In organized businesses, managements and leaderships find it difficult to strike the right balance between decentralization and centralization (self-direction and command-direction, correspondingly). Skeptics may wonder the need for advocacy and influencing (or such other participative concepts) if the final need is to direct. This skepticism arises from the inability to appreciate the power of an aligned individual. Truly entrepreneurial organizations are self-directed organizations that clock rapid growth on a number of fronts. Large organizations and businesses should establish several incubators for business ideas and technology solutions, and follow through the successful ones with business units. Yet, many firms would be reluctant to adopt a diversified federal structure until the whole monolith becomes completely unwieldy and unviable. The AID model of leadership communication would result in aligned progress of societies, organizations and businesses.
Aligned progress
Certain minimal factors support progress of organizations and businesses as well as of societies and economies. The issue is whether the full potential of an organization or a business is reached in such routine ‘lowest common multiple’ manners. Despite the anecdotal evidence of weak strands of thread when intertwined forming a strong rope, the powerful impact aligned progress can have on enterprise activity and outcomes is not fully appreciated. Aligned progress typically gets viewed in a gross manner than in a subtle way; for example, a common slogan that is accepted by all or a common brand that is related to by all is considered good enough reflection of alignment. In a conglomerate setting all constituent companies buying each other’s products may also seem to be aligned development. True aligned progress, however, gets accomplished based on advocacy of the best causes or ideas, influential stakeholder participation and self-directed management of affairs.

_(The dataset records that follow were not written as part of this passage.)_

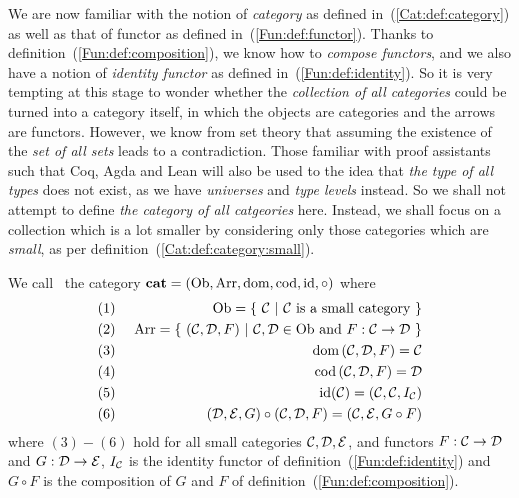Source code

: We are now familiar with the notion of {\em category} as defined
in~(\ref{Cat:def:category}) as well as that of functor as defined
in~(\ref{Fun:def:functor}). Thanks to definition~(\ref{Fun:def:composition}),
we know how to {\em compose functors}, and we also have a notion of
{\em identity functor} as defined in~(\ref{Fun:def:identity}). So it is
very tempting at this stage to wonder whether the {\em collection of all
categories} could be turned into a category itself, in which the objects
are categories and the arrows are functors. However, we know from set theory 
that assuming the existence of the {\em set of all sets} leads to a 
contradiction. Those familiar with proof assistants such that Coq, Agda
and Lean will also be used to the idea that {\em the type of all types}
does not exist, as we have {\em universes} and {\em type levels} instead.
So we shall not attempt to define {\em the category of all catgeories} here.
Instead, we shall focus on a collection which is a lot smaller by considering
only those categories which are {\em small}, as per 
definition~(\ref{Cat:def:category:small}).

\begin{defin}\label{Fun:def:category:small:cat}
    We call \cat\ the category $\mbox{\bf cat}=(\mbox{\rm Ob}, \mbox{\rm Arr}, \mbox{\rm dom}, \mbox{\rm cod}, \mbox{\rm id}, \circ)$ where
    \begin{eqnarray*}
        (1)&\ &\ob = \{\ \Cat\ |\ \mbox{\Cat\ is a small category}\ \}\\
        (2)&\ &\arr =\{\ (\Cat,\Dat,F)\ |\ \Cat,\Dat\in\ob\ 
        \mbox{and}\ F:\Cat\to\Dat\ \}\\
        (3)&\ &\dom\,(\Cat,\Dat,F)=\Cat\\
        (4)&\ &\cod\,(\Cat,\Dat,F)=\Dat\\
        (5)&\ &\id(\Cat)=(\Cat,\Cat,I_{\cal C})\\
        (6)&\ &(\Dat,\Eat,G) \circ (\Cat,\Dat,F) = (\Cat,\Eat,G\circ F)
    \end{eqnarray*}
    where $(3)-(6)$ hold for all small categories $\mbox{$\cal C$},\mbox{$\cal D$},\mbox{$\cal E$}$, and
    functors $F:\mbox{$\cal C$}\to\mbox{$\cal D$}$ and $G:\mbox{$\cal D$}\to\mbox{$\cal E$}$, $I_{\cal C}$ is the identity
    functor of definition~(\ref{Fun:def:identity}) and $G\circ F$ is the 
    composition of $G$ and $F$ of definition~(\ref{Fun:def:composition}).
\end{defin}
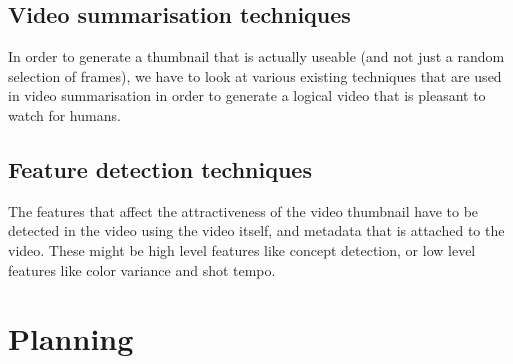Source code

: \documentclass{../resources/acm_proc_article-sp}
\begin{document}
\subsection{Video summarisation techniques}

In order to generate a thumbnail that is actually useable (and not just a random selection of frames), we have to look at various existing techniques that are used in video summarisation in order to generate a logical video that is pleasant to watch for humans.

\subsection{Feature detection techniques}

The features that affect the attractiveness of the video thumbnail have to be detected in the video using the video itself, and metadata that is attached to the video. These might be high level features like concept detection, or low level features like color variance and shot tempo.




\section{Planning}



\printbibliography

\balancecolumns
\end{document}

The concept is not necessarily an inversion of the classic pyramid of power; nor is it an abandonment of the concept of organizational pyramid either. On the other hand, it is a unique pyramid which has three sides of advocacy, influence and direction converging into pivotal power. Just as there can be no pyramid without three sides aligned progress cannot come about without these three planks. It is a sequential and iterative interaction between the three aspects; the leader at the helm needs to be an advocate, influencer and director – all rolled into one. The issues to advocate, the outcomes to influence and the efforts to direct would constitute a holistic communication competence for the AID leadership communication model. In their heydays several topnotch business leaders of India could achieve unique combinations of advocacy, influence and direction for their enterprises with aligned progress for them. Dr Homi Bhabha for BARC, Dr Abdul Kalam for DRDO, V Krishnamurthy for Maruti Suzuki, N R Narayana Murthy for Infosys, Azim Premji for Wipro, A M Naik for L&T, Dhirubhai Ambani for Reliance and Ratan Tata for Tata Group are just a few examples.